Genetica corallina, linee cellulari e altoparlanti
Non tutti i tipi di barriera corallina sono uguali, e anzi oggi sappiamo che proprio la loro varietà e biodiversità garantiscono quei rapidi cambiamenti che le caratterizzano, legati da una parte all’evoluzione genetica vera e propria, dall’altra ai flussi migratori. In questi decenni, nello specifico, i coralli si stanno spostando in direzione dei poli, verso nord in Giappone e verso sud nell’Oceania meridionale. In alcuni progetti dedicati alla loro salvaguardia si è pensato di favorire tali migrazioni, spostando a mano i coralli verso le aree con temperature più adatte alla loro sopravvivenza. Alcuni scienziati stanno inoltre studiando la possibilità di introdurre nelle barriere coralli geneticamente modificati, capaci di sopravvivere meglio alle condizioni climatiche attuali, usando la tecnica Crispr-Cas9, il celeberrimo “taglia e cuci” del DNA.
Peraltro, senza bisogno dell’intervento umano, nel Mar Rosso si è già sviluppata una popolazione di coralli estremamente resistente al caldo: se di norma è sufficiente 1°C di innalzamento della temperatura media nel loro habitat a comprometterne la sopravvivenza, questi coralli addirittura proliferano meglio se fa più caldo, e tollerano fino a 6-7°C in più.
È invece di metà 2021 la notizia della prima linea cellulare con vita indefinita ottenuta dai coralli, utile per portare avanti esperimenti di laboratorio, conoscere più a fondo queste creature e magari carpire qualche segreto in più a proposito di punti di forza e di debolezza a livello di singola cellula e delle caratteristiche delle relazioni simbiotiche.
Come sappiamo bene, però, non c’è tempo da perdere, e l’impoverimento globale di coralli sta già determinando grossi problemi a molti ecosistemi marini. Per questo sono in atto anche una serie di soluzioni provvisorie: barriere coralline artificiali stampate in 3D, dotate di altoparlanti subacquei che riproducono il rumore di una barriera corallina in piena salute. La speranza è che i pesci le scambino per vere e le popolino, riequilibrando l’intero ecosistema.

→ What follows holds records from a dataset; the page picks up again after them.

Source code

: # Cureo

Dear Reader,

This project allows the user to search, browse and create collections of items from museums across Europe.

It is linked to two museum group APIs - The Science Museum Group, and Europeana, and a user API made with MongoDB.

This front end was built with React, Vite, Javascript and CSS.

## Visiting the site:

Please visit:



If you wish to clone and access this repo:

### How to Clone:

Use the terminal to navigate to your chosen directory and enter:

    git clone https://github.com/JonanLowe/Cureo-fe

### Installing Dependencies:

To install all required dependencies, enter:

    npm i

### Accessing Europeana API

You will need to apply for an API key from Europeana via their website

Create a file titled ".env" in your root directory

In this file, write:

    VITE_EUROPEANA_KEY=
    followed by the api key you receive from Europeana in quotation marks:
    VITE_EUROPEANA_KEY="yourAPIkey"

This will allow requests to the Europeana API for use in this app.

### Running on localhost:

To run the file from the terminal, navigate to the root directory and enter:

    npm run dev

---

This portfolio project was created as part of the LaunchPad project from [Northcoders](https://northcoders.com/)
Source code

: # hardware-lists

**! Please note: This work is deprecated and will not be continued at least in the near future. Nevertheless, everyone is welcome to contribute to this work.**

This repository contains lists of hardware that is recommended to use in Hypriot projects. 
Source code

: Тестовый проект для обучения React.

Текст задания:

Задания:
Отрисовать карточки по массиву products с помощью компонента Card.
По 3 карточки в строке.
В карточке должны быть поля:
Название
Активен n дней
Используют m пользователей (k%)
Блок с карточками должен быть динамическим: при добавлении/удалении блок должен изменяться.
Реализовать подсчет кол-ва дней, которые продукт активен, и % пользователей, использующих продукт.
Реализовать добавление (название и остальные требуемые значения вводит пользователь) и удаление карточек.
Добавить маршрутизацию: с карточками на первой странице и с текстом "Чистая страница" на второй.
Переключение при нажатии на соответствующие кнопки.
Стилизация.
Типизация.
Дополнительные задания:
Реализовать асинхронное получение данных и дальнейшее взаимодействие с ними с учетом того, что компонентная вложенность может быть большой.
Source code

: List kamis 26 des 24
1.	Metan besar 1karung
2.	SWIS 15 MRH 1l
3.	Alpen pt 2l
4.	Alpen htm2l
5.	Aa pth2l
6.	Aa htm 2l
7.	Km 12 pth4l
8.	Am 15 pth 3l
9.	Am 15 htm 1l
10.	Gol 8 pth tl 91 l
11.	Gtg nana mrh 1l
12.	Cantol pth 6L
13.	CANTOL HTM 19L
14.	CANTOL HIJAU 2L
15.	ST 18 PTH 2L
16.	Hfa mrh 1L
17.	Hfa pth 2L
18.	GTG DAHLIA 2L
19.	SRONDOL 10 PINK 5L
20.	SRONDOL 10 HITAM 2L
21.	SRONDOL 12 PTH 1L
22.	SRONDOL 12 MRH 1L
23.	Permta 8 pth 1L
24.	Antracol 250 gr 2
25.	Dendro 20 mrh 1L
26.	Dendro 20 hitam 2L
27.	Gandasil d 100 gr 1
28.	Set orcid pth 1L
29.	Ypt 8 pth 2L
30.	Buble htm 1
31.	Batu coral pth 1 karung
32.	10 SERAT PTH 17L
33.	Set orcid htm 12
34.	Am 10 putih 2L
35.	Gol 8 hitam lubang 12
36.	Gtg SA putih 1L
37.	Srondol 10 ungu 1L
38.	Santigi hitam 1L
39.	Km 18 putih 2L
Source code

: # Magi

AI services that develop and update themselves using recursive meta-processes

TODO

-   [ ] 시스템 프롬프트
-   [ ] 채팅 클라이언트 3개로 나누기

Innovazione socio-economica per salvare i coralli
Nella salvaguardia delle barriere coralline vanno però considerati anche aspetti culturali, finanziari e di stabilità economica. Da un lato è fondamentale promuovere tra le popolazioni che vivono in prossimità delle barriere coralline una cultura che metta in luce il modo migliore di interagire con questi fragili ecosistemi, sensibilizzandole sui danni causati dalla pesca sfrenata. Dall’altro lato è necessario offrire loro delle possibilità economiche alternative, utili anche in caso la barriera corallina dovesse sparire del tutto. In questo modo sarebbe più facile far accettare a tali popolazioni la possibile imposizione sia di blocchi dello sfruttamento intensivo delle coste, attività che compromette la resilienza complessiva dell’ecosistema stesso, sia, dove necessario, di blocchi totali alla pesca e alla frequentazione dell’area, in modo da consentire alla natura, libera il più possibile dall’interferenza umana, di ritrovare un proprio equilibrio e far proliferare la vita.